How did
Reform end up in such a mess? Is that a serious question?
Zoe Williams
Nigel
Farage’s team is down to four MPs, with the suspended Rupert Lowe denouncing it
as a “protest party led by the messiah”. Let’s not waste time wondering who’s
wrong and who’s right
Mon 10 Mar
2025 17.26 CET
Ihave one
primitive but foolproof tool of political analysis. Trying to balance competing
claims in any matter of party discipline – unless it’s a party of which I am a
member, in which case, of course, I have already picked a side – I think: “Does
it sound as if anyone’s done the kind of vetting even I would know how to do?”
Rupert Lowe
has been suspended from Reform over claims of bullying and physical
intimidation, which he says are without basis. He went on to say, on X, that he
was “disappointed, but not surprised” by the allegations, which has a
conspiratorial whiff. He has already said the allegations are false, so if he
is not surprised to hear them made, it surely indicates that he thinks he is
dealing with the kind of people who will expediently exploit any kind of
nonsense.
In other
words, it’s time to settle in for this fight, which will not end quietly.
Any party
that returns more MPs than it expected to ends up with some dodgy ones – that
is just a fact. It was as true for Jeremy Corbyn in 2017 (I know he didn’t win,
OK?) as it was for Boris Johnson in 2019. General elections are just one
rolling exam crisis and nobody prepares for the questions they don’t expect to
come up – questions such as: “What happens if Labour wins Sheffield Hallam?”

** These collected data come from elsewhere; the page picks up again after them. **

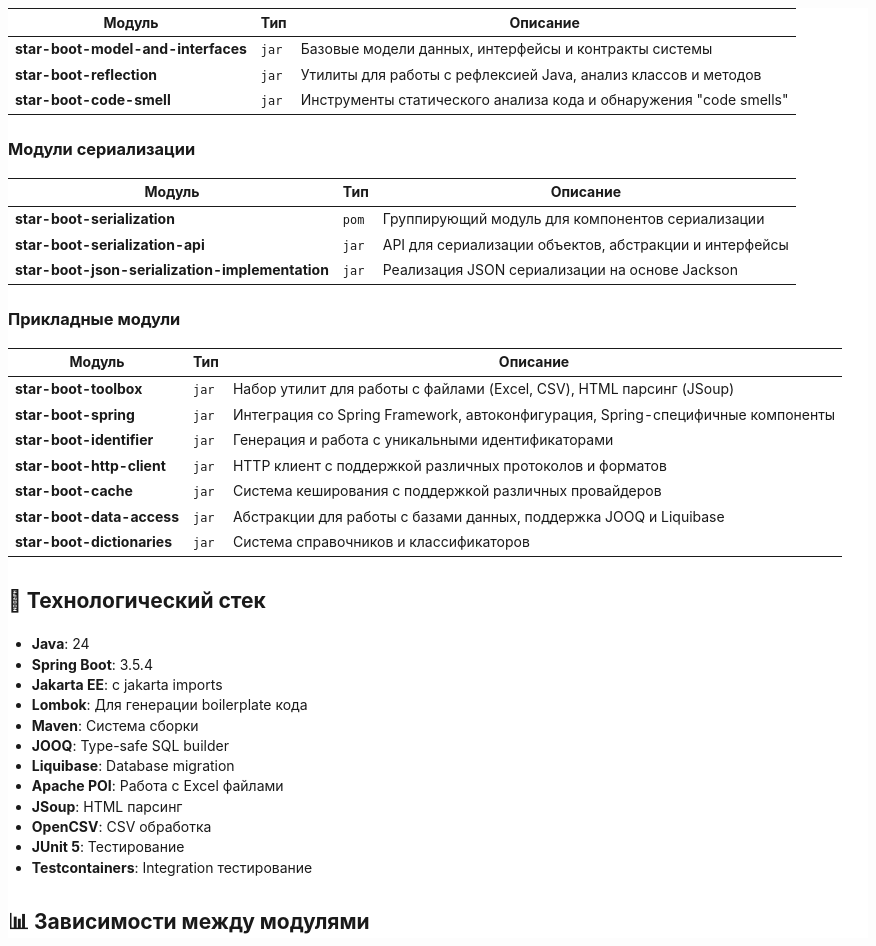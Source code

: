 | Модуль | Тип | Описание |
|--------|-----|----------|
| **star-boot-model-and-interfaces** | `jar` | Базовые модели данных, интерфейсы и контракты системы |
| **star-boot-reflection** | `jar` | Утилиты для работы с рефлексией Java, анализ классов и методов |
| **star-boot-code-smell** | `jar` | Инструменты статического анализа кода и обнаружения "code smells" |

### Модули сериализации

| Модуль | Тип | Описание |
|--------|-----|----------|
| **star-boot-serialization** | `pom` | Группирующий модуль для компонентов сериализации |
| **star-boot-serialization-api** | `jar` | API для сериализации объектов, абстракции и интерфейсы |
| **star-boot-json-serialization-implementation** | `jar` | Реализация JSON сериализации на основе Jackson |

### Прикладные модули

| Модуль | Тип | Описание |
|--------|-----|----------|
| **star-boot-toolbox** | `jar` | Набор утилит для работы с файлами (Excel, CSV), HTML парсинг (JSoup) |
| **star-boot-spring** | `jar` | Интеграция со Spring Framework, автоконфигурация, Spring-специфичные компоненты |
| **star-boot-identifier** | `jar` | Генерация и работа с уникальными идентификаторами |
| **star-boot-http-client** | `jar` | HTTP клиент с поддержкой различных протоколов и форматов |
| **star-boot-cache** | `jar` | Система кеширования с поддержкой различных провайдеров |
| **star-boot-data-access** | `jar` | Абстракции для работы с базами данных, поддержка JOOQ и Liquibase |
| **star-boot-dictionaries** | `jar` | Система справочников и классификаторов |

## 🔧 Технологический стек

- **Java**: 24
- **Spring Boot**: 3.5.4
- **Jakarta EE**: с jakarta imports
- **Lombok**: Для генерации boilerplate кода
- **Maven**: Система сборки
- **JOOQ**: Type-safe SQL builder
- **Liquibase**: Database migration
- **Apache POI**: Работа с Excel файлами
- **JSoup**: HTML парсинг
- **OpenCSV**: CSV обработка
- **JUnit 5**: Тестирование
- **Testcontainers**: Integration тестирование

## 📊 Зависимости между модулями
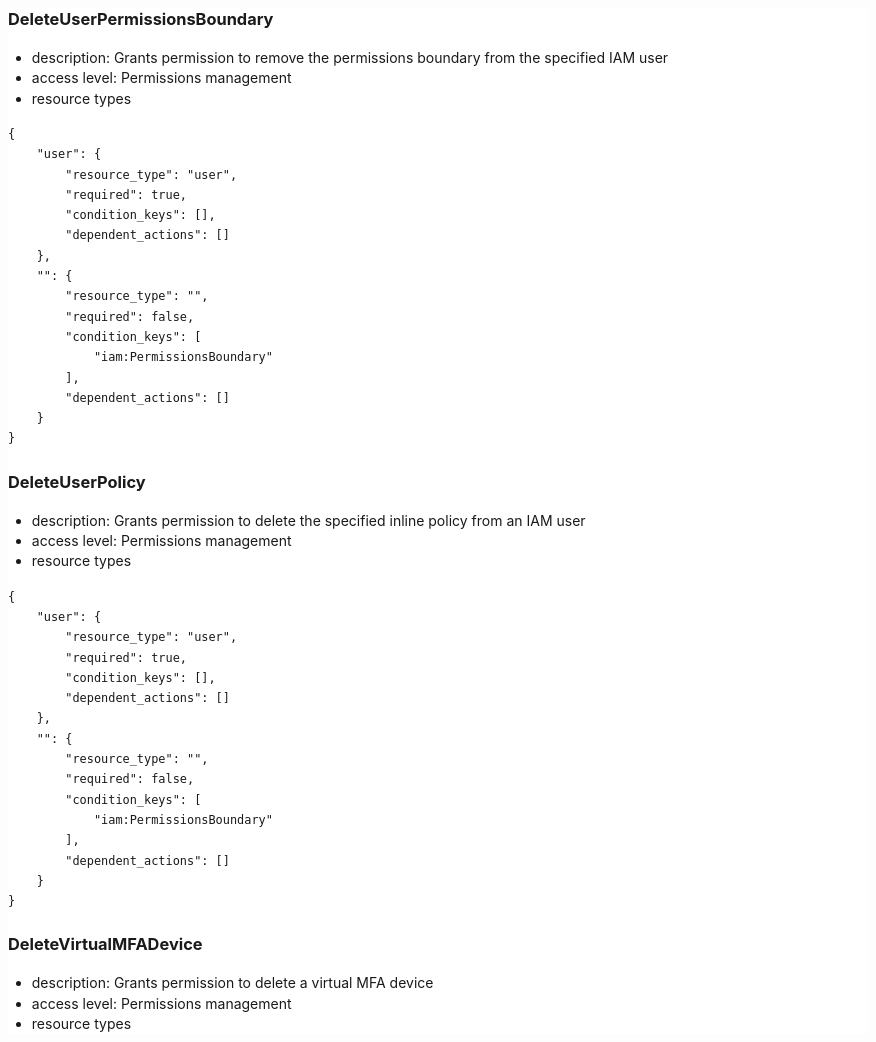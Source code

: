 ### DeleteUserPermissionsBoundary

- description: Grants permission to remove the permissions boundary from the specified IAM user
- access level: Permissions management
- resource types

```
{
    "user": {
        "resource_type": "user",
        "required": true,
        "condition_keys": [],
        "dependent_actions": []
    },
    "": {
        "resource_type": "",
        "required": false,
        "condition_keys": [
            "iam:PermissionsBoundary"
        ],
        "dependent_actions": []
    }
}
```

### DeleteUserPolicy

- description: Grants permission to delete the specified inline policy from an IAM user
- access level: Permissions management
- resource types

```
{
    "user": {
        "resource_type": "user",
        "required": true,
        "condition_keys": [],
        "dependent_actions": []
    },
    "": {
        "resource_type": "",
        "required": false,
        "condition_keys": [
            "iam:PermissionsBoundary"
        ],
        "dependent_actions": []
    }
}
```

### DeleteVirtualMFADevice

- description: Grants permission to delete a virtual MFA device
- access level: Permissions management
- resource types
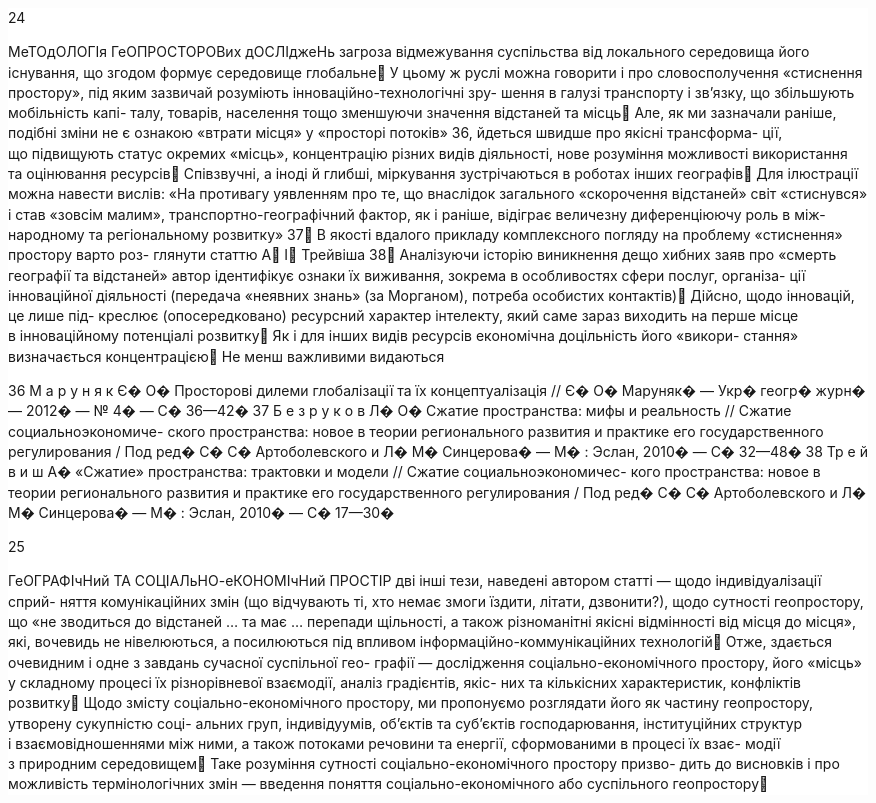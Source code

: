 
24

МеТОдОЛОГІя ГеОПРОСТОРОВих дОСЛІджеНь
загроза відмежування суспільства від локального середовища його 
існування, що згодом формує середовище глобальне
У цьому ж руслі можна говорити і про словосполучення «стиснення 
простору», під яким зазвичай розуміють інноваційно-технологічні зру-
шення в галузі транспорту і зв’язку, що збільшують мобільність капі-
талу, товарів, населення тощо зменшуючи значення відстаней та місць 
Але, як ми зазначали раніше, подібні зміни не є ознакою «втрати 
місця» у «просторі потоків» 36, йдеться швидше про якісні трансформа-
ції, що підвищують статус окремих «місць», концентрацію різних видів 
діяльності, нове розуміння можливості використання та оцінювання 
ресурсів
Співзвучні, а іноді й глибші, міркування зустрічаються в роботах 
інших географів Для ілюстрації можна навести вислів: «На противагу 
уявленням про те, що внаслідок загального «скорочення відстаней» 
світ «стиснувся» і став «зовсім малим», транспортно-географічний 
фактор, як і раніше, відіграє величезну диференціюючу роль в між-
народному та регіональному розвитку» 37 В якості вдалого прикладу 
комплексного погляду на проблему «стиснення» простору варто роз-
глянути статтю А І Трейвіша 38 Аналізуючи історію виникнення дещо 
хибних заяв про «смерть географії та відстаней» автор ідентифікує 
ознаки їх виживання, зокрема в особливостях сфери послуг, організа-
ції інноваційної діяльності (передача «неявних знань» (за Морганом), 
потреба особистих контактів) Дійсно, щодо інновацій, це лише під-
креслює (опосередковано) ресурсний характер інтелекту, який саме 
зараз виходить на перше місце в інноваційному потенціалі розвитку 
Як і для інших видів ресурсів економічна доцільність його «викори-
стання» визначається концентрацією Не менш важливими видаються 

36 М а р у н я к Є� О� Просторові дилеми глобалізації та їх концептуалізація // Є� О� Маруняк� — 
Укр� геогр� журн� — 2012� — № 4� — С� 36—42�
37 Б е з р у к о в Л� О� Сжатие пространства: мифы и реальность // Сжатие социальноэкономиче-
ского пространства: новое в теории регионального развития и практике его государственного 
регулирования / Под ред� С� С� Артоболевского и Л� М� Синцерова� — М� : Эслан, 2010� — 
С� 32—48�
38 Тр е й в и ш А� «Сжатие» пространства: трактовки и модели // Сжатие социальноэкономичес-
кого пространства: новое в теории регионального развития и практике его государственного 
регулирования / Под ред� С� С� Артоболевского и Л� М� Синцерова� — М� : Эслан, 2010� — 
С� 17—30�


25

ГеОГРАФІчНий ТА СОЦІАЛьНО-еКОНОМІчНий ПРОСТІР
дві інші тези, наведені автором статті — щодо індивідуалізації сприй-
няття комунікаційних змін (що відчувають ті, хто немає змоги їздити, 
літати, дзвонити?), щодо сутності геопростору, що «не зводиться 
до відстаней … та має … перепади щільності, а також різноманітні 
якісні відмінності від місця до місця», які, вочевидь не нівелюються, 
а посилюються під впливом інформаційно-коммунікаційних технологій
Отже, здається очевидним і одне з завдань сучасної суспільної гео-
графії — дослідження соціально-економічного простору, його «місць» 
у складному процесі їх різнорівневої взаємодії, аналіз градієнтів, якіс-
них та кількісних характеристик, конфліктів розвитку
Щодо змісту соціально-економічного простору, ми пропонуємо 
розглядати його як частину геопростору, утворену сукупністю соці-
альних груп, індивідуумів, об’єктів та суб’єктів господарювання, 
інституційних структур і взаємовідношеннями між ними, а також 
потоками речовини та енергії, сформованими в процесі їх взає-
модії з природним середовищем
Таке розуміння сутності соціально-економічного простору призво-
дить до висновків і про можливість термінологічних змін — введення 
поняття соціально-економічного або суспільного геопростору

(The answer being, of course, that within months it finds itself suspending the
new MP over misogynistic and homophobic comments.) Then there are the questions
that aren’t so much niche as existential: what happens if another large party,
which gets much of its energy from racist dog-whistling, turns out to contain
MPs who whistle a lot more audibly when they are not in front of a camera? You
can’t really prepare for that eventuality – you just have to hope nobody is
taking notes.
You would
think Reform would be immune to this kind of jeopardy, having returned only
five MPs – it’s a lot to get to from zero, but it’s not much for a compliance
team to get their teeth into. But Reform wasn’t immune, so here we are. Let’s
return to my primitive rule: how long would it take a person like me to
discover a blot on anyone’s copybook? I don’t have any connections with the
police, a background in IT or experience in HR. I am not a psychologist, or
psychic, so even though, like all middle-class women of a certain age, I am
pretty confident I can spot a wrong ’un when I see one, I have no
qualifications in this area.
All that
being said, if anyone had ever had a tantrum at work, if they had even put
their cup down in an irritable manner, I would definitely, positively have
known about it five minutes later.
None of
which is to adjudicate on Lowe’s guilt or innocence, merely to note that you
can understand why people might think that either Reform’s leadership has been
keeping these charges in its back pocket, for use in an emergency, or that they
are not true.
The only
demonstrably true thing about this debacle is Lowe’s inflammatory remark that
Reform is a “protest party led by the messiah”. If Nigel Farage has anything to
say, he is more likely to say it on GB News than in parliament. If he has any
discernible long-term strategy, it relates to how close he wants to stay to
Donald Trump, and how vocally. That doesn’t even align with the views of his
own party, let alone try to meet the rest of the country halfway (although,
sure, how you meet an electorate halfway, between “I hate Trump” and “I should
like to apply for the position of his lickspittle running dog”, is open to
question).
None of
which, again, is intended to determine the truth about Lowe: it’s possible for
everybody in this party, plus all its members, to be wrong. This doesn’t have
the air of a professional political organisation because it was never intended
to be one; it’s like the dog who chases cars, in that it would have no use for
the car if it caught it. The car – by which I mean every other party in British
politics – should stop running so scared of the dog.